Many researchers have also worked on evaluating the efficiency of various STPs in Delhi by primarily focussing on calculating the integrated efficiency and comparing the same with the standard integrated efficiency (Jamwal et al. 2009; Colmenarejo et al. 2006). STPs with different sewage treatment technologies were taken into consideration in those studies but the BOD model for the same has not been developed so far. A study was conducted emphasizing on the sensitive analysis of water quality for Delhi stretch of the River Yamuna which also focused on the development of certain model for BOD. Results of the same proved that parameters K1 (deoxygenation constant) and K3 (settling oxygen demand) are the most sensitive parameters for the considered river stretch. But BOD model in terms of effluent coming from various STPs using different sewage treatment technologies was not taken into consideration (Parmar and Keshari 2012). Similar kind of study was conducted in Korea which includes MLR analysis along with the use of the some of the multivariate tool (Zihan et al. 2018), but still in Delhi such kind of analysis all together is not been done so far with respect to the different sewage treatment technologies utilized in different STPs. The importance of the study lies in the fact that it will clarify which technology gives the best-fit regression equation based on multiple correlation coefficient (R), coefficient of determination (R2), standard error, residual and F-ratio value. The study signifies which technology gives the best validation of the model obtained in terms of MLR and is helpful in identifying the technology which gives the maximum significant independent variable in predicting the dependent variable. In terms of the beneficial impacts to the society, the uniqueness of this study lies in bringing the robustness of the STP and the technology utilized. Hence, as a future scope, it can be inculcated in other STPs to get the optimum results.
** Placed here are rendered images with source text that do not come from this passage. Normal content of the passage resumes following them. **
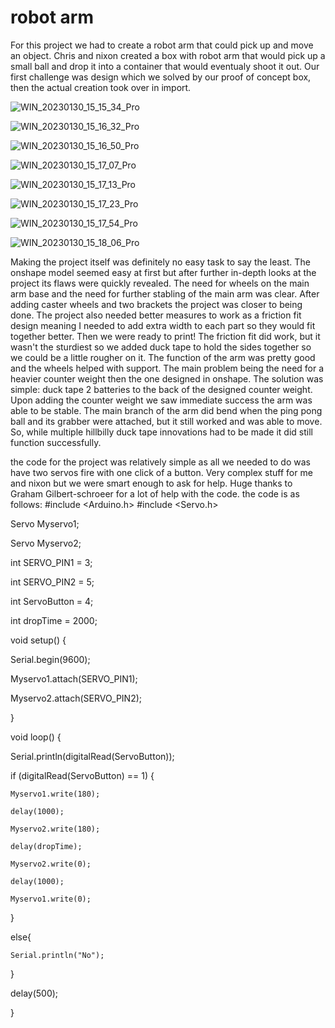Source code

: # robot arm
For this project we had to create a robot arm that could pick up and move an object. Chris and nixon created a box with robot arm that would pick up a small ball and drop it into a container that would eventualy shoot it out. Our first challenge was design which we solved by our proof of concept box, then the actual creation took over in import. 

![WIN_20230130_15_15_34_Pro](https://user-images.githubusercontent.com/71406784/216708005-1a48c74b-902f-4250-b6ba-4a320e8df95a.jpg)

![WIN_20230130_15_16_32_Pro](https://user-images.githubusercontent.com/71406784/216708013-ea3af834-308b-46c2-a769-1af261489e62.jpg)

![WIN_20230130_15_16_50_Pro](https://user-images.githubusercontent.com/71406784/216708016-23dfe999-efc9-4c49-b33c-7456a6522823.jpg)

![WIN_20230130_15_17_07_Pro](https://user-images.githubusercontent.com/71406784/216708019-9c5c536e-f08e-460b-a5d1-a88bf794d68d.jpg)

![WIN_20230130_15_17_13_Pro](https://user-images.githubusercontent.com/71406784/216708025-a9427c3f-2bbc-4665-b73c-2790705b03f5.jpg)

![WIN_20230130_15_17_23_Pro](https://user-images.githubusercontent.com/71406784/216708029-d1aba0f0-2a14-448c-81c1-5dd367c8cbf8.jpg)

![WIN_20230130_15_17_54_Pro](https://user-images.githubusercontent.com/71406784/216708034-c23eb64a-8e26-4019-b3c1-0d917cfd0118.jpg)

![WIN_20230130_15_18_06_Pro](https://user-images.githubusercontent.com/71406784/216708037-6b1949b3-0ff8-4635-b631-1ec3dd6b0e2e.jpg)



Making the project itself was definitely no easy task to say the least. The onshape model seemed easy at first but after further in-depth looks at the project its flaws were quickly revealed. The need for wheels on the main arm base and the need for further stabling of the main arm was clear. After adding caster wheels and two brackets the project was closer to being done. The project also needed better measures to work as a friction fit design meaning I needed to add extra width to each part so they would fit together better. Then we were ready to print! The friction fit did work, but it wasn't the sturdiest so we added duck tape to hold the sides together so we could be a little rougher on it. The function of the arm was pretty good and the wheels helped with support. The main problem being the need for a heavier counter weight then the one designed in onshape. The solution was simple: duck tape 2 batteries to the back of the designed counter weight. Upon adding the counter weight we saw immediate success the arm was able to be stable. The main branch of the arm did bend when the ping pong ball and its grabber were attached, but it still worked and was able to move. So, while multiple hillbilly duck tape innovations had to be made it did still function successfully.



the code for the project was relatively simple as all we needed to do was have two servos fire with one click of a button. Very complex stuff for me and nixon but we were smart enough to ask for help. Huge thanks to Graham Gilbert-schroeer for a lot of help with the code. the code is as follows:
#include <Arduino.h>
#include <Servo.h>

Servo Myservo1;

Servo Myservo2;

int SERVO_PIN1 = 3;

int SERVO_PIN2 = 5;

int ServoButton = 4;


int dropTime = 2000;


void setup() {

  Serial.begin(9600);
  
  Myservo1.attach(SERVO_PIN1);
  
  Myservo2.attach(SERVO_PIN2);
  
}

void loop() {

  Serial.println(digitalRead(ServoButton));
  
  if (digitalRead(ServoButton) == 1) {
  
    Myservo1.write(180);
    
    delay(1000);
    
    Myservo2.write(180);
    
    delay(dropTime);
    
    Myservo2.write(0);
    
    delay(1000);
    
    Myservo1.write(0);
    
  }
  
  else{
  
    Serial.println("No");
    
  }
  
  delay(500);
  
}

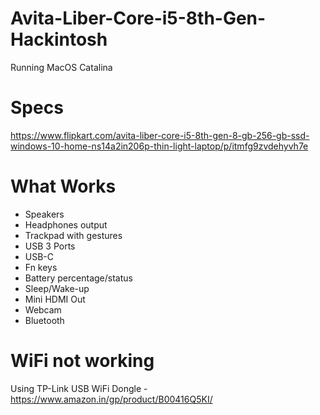 # Avita-Liber-Core-i5-8th-Gen-Hackintosh

Running MacOS Catalina

# Specs
https://www.flipkart.com/avita-liber-core-i5-8th-gen-8-gb-256-gb-ssd-windows-10-home-ns14a2in206p-thin-light-laptop/p/itmfg9zvdehyvh7e

# What Works

- Speakers
- Headphones output
- Trackpad with gestures
- USB 3 Ports
- USB-C
- Fn keys
- Battery percentage/status
- Sleep/Wake-up
- Mini HDMI Out
- Webcam
- Bluetooth

# WiFi not working

Using TP-Link USB WiFi Dongle - https://www.amazon.in/gp/product/B00416Q5KI/
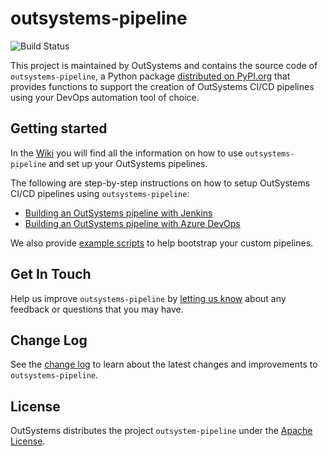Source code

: # outsystems-pipeline

![Build Status](https://dev.azure.com/os-pipeline/OutSystems-Pipeline/_apis/build/status/OutSystems.outsystems-pipeline?branchName=master)

This project is maintained by OutSystems and contains the source code of `outsystems-pipeline`, a Python package [distributed on PyPI.org](https://pypi.org/project/outsystems-pipeline/) that provides functions to support the creation of OutSystems CI/CD pipelines using your DevOps automation tool of choice.

## Getting started

In the [Wiki](../wiki) you will find all the information on how to use `outsystems-pipeline` and set up your OutSystems pipelines.

The following are step-by-step instructions on how to setup OutSystems CI/CD pipelines using `outsystems-pipeline`:

* [Building an OutSystems pipeline with Jenkins](../wiki/Building-an-OutSystems-pipeline-with-Jenkins)
* [Building an OutSystems pipeline with Azure DevOps](../wiki/Building-an-OutSystems-pipeline-with-Azure-DevOps)

We also provide [example scripts](../example_templates/examples/other_pipelines) to help bootstrap your custom pipelines.

## Get In Touch

Help us improve `outsystems-pipeline` by [letting us know](mailto:cicd.integrations@outsystems.com) about any feedback or questions that you may have.

## Change Log

See the [change log](../master/CHANGELOG.md) to learn about the latest changes and improvements to `outsystems-pipeline`.

## License

OutSystems distributes the project `outsystem-pipeline` under the [Apache License](LICENSE).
The basic objective of the study is the establishment of most suitable MLR models relating BOD removal Efficiency (considered as the dependent variable) to independent variable like pH, BOD, COD, TSS, Oil and Grease, Ammoniacal Nitrogen and Phosphates (to the treated effluent) for all the three technologies. The best-fit regression equation will be developed based on the multiple correlation coefficient (R), coefficient of determination (R2), standard error, residual and F-ratio value.
Materials and methods
Technologies covered in the study
The present study was carried out on three different sewage treatment technologies used in different STPs in Delhi, mainly Activated Sludge Process (ASP), Extended Aeration and Densadeck. Densadeck technology which is also known as the Biofor technology is an advanced aerobic process which is enhanced by the primary treatment with the use of the coagulants. It is also known as the two-stage filtration process. This technology is utilized at Dr. Sen Nursing Home STP of 20 MLD capacity which mainly follows physico-chemical treatment process for the sewage treatment. ASP is one of the aerobic sewage treatment technologies. It is generally utilized for the treatment of the raw sewage or the settled sewage and the return of the sludge to the primary sedimentation tank. It is used in Okhla Phase-VI STP whose design capacity is of 30 MLD. Extended Aeration is an aerobic technology utilized in Vasant Kunj STP of New Delhi. This includes pre-treatment viz. screening, degritting and Aeration, clarification and sludge dewatering on sludge drying beds. (DJB [Delhi Jal Board] 2015).The diagrammatic representation of the operational units of the STPs with different technologies is given in Figs. 1, 2, and 3
Sampling points and frequency
The sampling points for the above-mentioned STPs in the study area were the outlet channel, i.e. it focussed on the effluents of each selected STP. Sampling was done every month from the year 2012 to 2017 (American public health association (APHA) 1998).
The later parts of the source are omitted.